Access via DCOR-Aid GUI
It is possible to access all data on DCOR via your browser by visiting https://dcor.mpl.mpg.de. However, you might want to consider using DCOR-Aid instead, because:
You can more easily browse circles and collection in the DCOR-Aid GUI.
You can drag and drop resources from DCOR-Aid into DCscope (no need to copy and paste resource IDs).
DCOR-Aid comes with a resource download manager.
Fig. 1 The DCOR-Aid setup wizard guides you through the initial setup.
If you installed DCOR-Aid for the first time, the setup wizard will ask you to choose how you would like to use DCOR-Aid. If you are only interested in public data, then choose the Anonymous option.
When DCOR-Aid starts, you will then see several tabs. The tab on the right Find Data allows you to search the DCOR database for datasets and resources. If you previously entered an API token, then you can also browse all your datasets in the My Data tab.

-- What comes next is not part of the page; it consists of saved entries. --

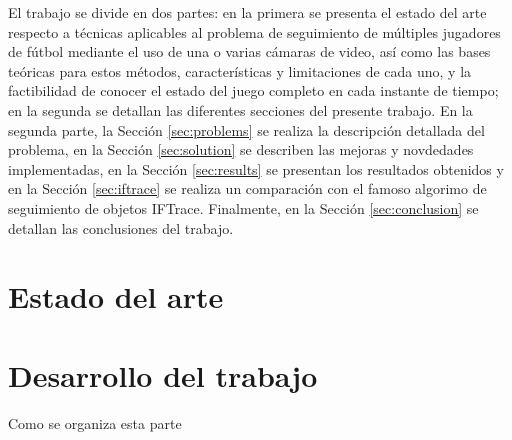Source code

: \documentclass[a4paper,11pt]{article}
\begin{document}
El trabajo se divide en dos partes: en la primera se presenta el estado del arte respecto a
técnicas aplicables al problema de seguimiento de múltiples jugadores de fútbol
mediante el uso de una o varias cámaras de video, así como las bases teóricas
para estos métodos, características y limitaciones de cada uno, y la
factibilidad de conocer el estado del juego completo en cada instante de
tiempo; en la segunda se detallan las diferentes secciones
del presente trabajo. En la segunda parte, la Sección \ref{sec:problems} se realiza la descripción detallada del problema, en la Sección
\ref{sec:solution} se describen las mejoras y novdedades implementadas, en la Sección \ref{sec:results} se presentan los resultados obtenidos y en
la Sección \ref{sec:iftrace} se realiza un comparación con el famoso algorimo de seguimiento de objetos IFTrace. Finalmente, en la Sección
\ref{sec:conclusion} se detallan las conclusiones del trabajo.


\newpage

\part{Estado del arte}



\newpage

\part{Desarrollo del trabajo}

Como se organiza esta parte











\printbibliography
\end{document}
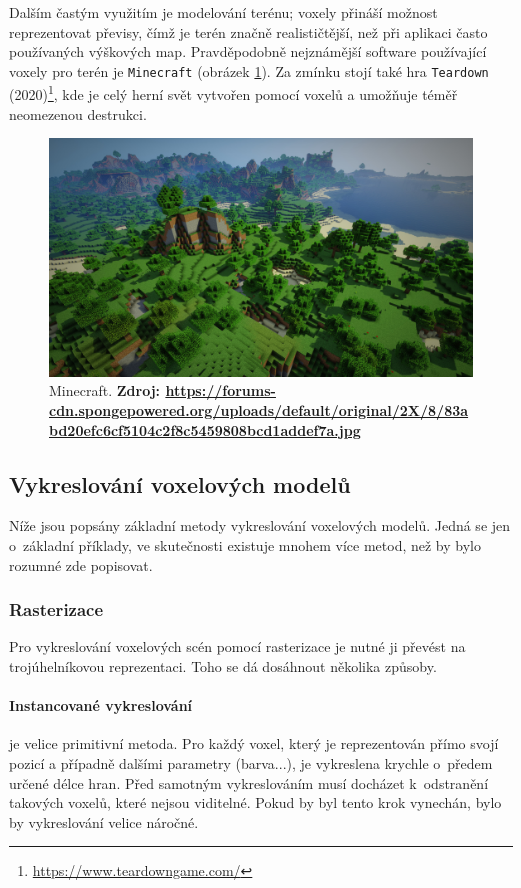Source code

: Dalším častým využitím je modelování terénu; voxely přináší možnost reprezentovat převisy, čímž je terén značně realističtější, než při aplikaci často používaných výškových map. Pravděpodobně nejznámější software používající voxely pro terén je \texttt{Minecraft} (obrázek \ref{fig:minecraft}). Za zmínku stojí také hra \texttt{Teardown} (2020)\footnote{\url{https://www.teardowngame.com/}}, kde je celý herní svět vytvořen pomocí voxelů a umožňuje téměř neomezenou destrukci.

\begin{figure}[H]
	\centering
	\includegraphics[scale=0.15]{obrazky-figures/minecraft.jpg}
	\caption{Minecraft. \textbf{Zdroj: \url{https://forums-cdn.spongepowered.org/uploads/default/original/2X/8/83abd20efc6cf5104c2f8c5459808bcd1addef7a.jpg}}}
	\label{fig:minecraft}
\end{figure}

\subsection{Vykreslování voxelových modelů}
Níže jsou popsány základní metody vykreslování voxelových modelů. Jedná se jen o~základní příklady, ve skutečnosti existuje mnohem více metod, než by bylo rozumné zde popisovat.

\subsubsection{Rasterizace}
Pro vykreslování voxelových scén pomocí rasterizace je nutné ji převést na trojúhelníkovou reprezentaci. Toho se dá dosáhnout několika způsoby.

\paragraph{Instancované vykreslování} je velice primitivní metoda. Pro každý voxel, který je reprezentován přímo svojí pozicí a případně dalšími parametry (barva...), je vykreslena krychle o~předem určené délce hran. Před samotným vykreslováním musí docházet k~odstranění takových voxelů, které nejsou viditelné. Pokud by byl tento krok vynechán, bylo by vykreslování velice náročné. \cite{nousiainen_2019}

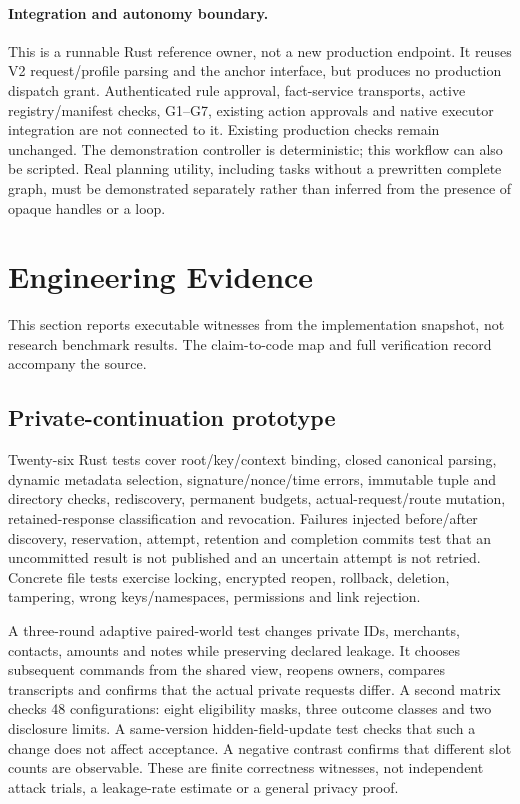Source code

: \documentclass[letterpaper,twocolumn,10pt]{article}
\begin{document}
\paragraph{Integration and autonomy boundary.}
This is a runnable Rust reference owner, not a new production endpoint. It
reuses V2 request/profile parsing and the anchor interface, but produces no
production dispatch grant. Authenticated rule approval, fact-service transports,
active registry/manifest checks, G1--G7, existing action approvals and native
executor integration are not connected to it. Existing production checks remain
unchanged. The demonstration controller is deterministic; this workflow can
also be scripted. Real planning utility, including tasks without a prewritten
complete graph, must be demonstrated separately rather than inferred from the
presence of opaque handles or a loop.

\section{Engineering Evidence}
\label{sec:evidence}

This section reports executable witnesses from the implementation snapshot,
not research benchmark results. The claim-to-code map and full verification
record accompany the source.

\subsection{Private-continuation prototype}

Twenty-six Rust tests cover root/key/context binding, closed canonical parsing,
dynamic metadata selection, signature/nonce/time errors, immutable tuple and
directory checks, rediscovery, permanent budgets, actual-request/route mutation,
retained-response classification and revocation. Failures injected before/after
discovery, reservation, attempt, retention and completion commits test that an
uncommitted result is not published and an uncertain attempt is not retried.
Concrete file tests exercise locking, encrypted reopen, rollback, deletion,
tampering, wrong keys/namespaces, permissions and link rejection.

A three-round adaptive paired-world test changes private IDs, merchants,
contacts, amounts and notes while preserving declared leakage. It chooses
subsequent commands from the shared view, reopens owners, compares transcripts
and confirms that the actual private requests differ. A second matrix checks
48 configurations: eight eligibility masks, three outcome classes and two
disclosure limits. A same-version hidden-field-update test checks that such a
change does not affect acceptance. A negative contrast confirms that different
slot counts are observable. These are finite correctness witnesses, not
independent attack trials, a leakage-rate estimate or a general privacy proof.
\end{document}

To search for a particular dataset, simply type your search term in the search field. If you are interested in more elaborate search options, please create an issue at the DCOR-Aid issue page.
Fig. 2 The search results in the Find Data tab can be filtered by circle and collection. The tool buttons allow you to download datasets and resources and to view them online.
Access via DCOR-Aid Python library
The DCOR-Aid Python library provides you with a convenient interface to the API. In principle, you are not limited to Python or DCOR-Aid, as DCOR is basically CKAN and thus uses the same API.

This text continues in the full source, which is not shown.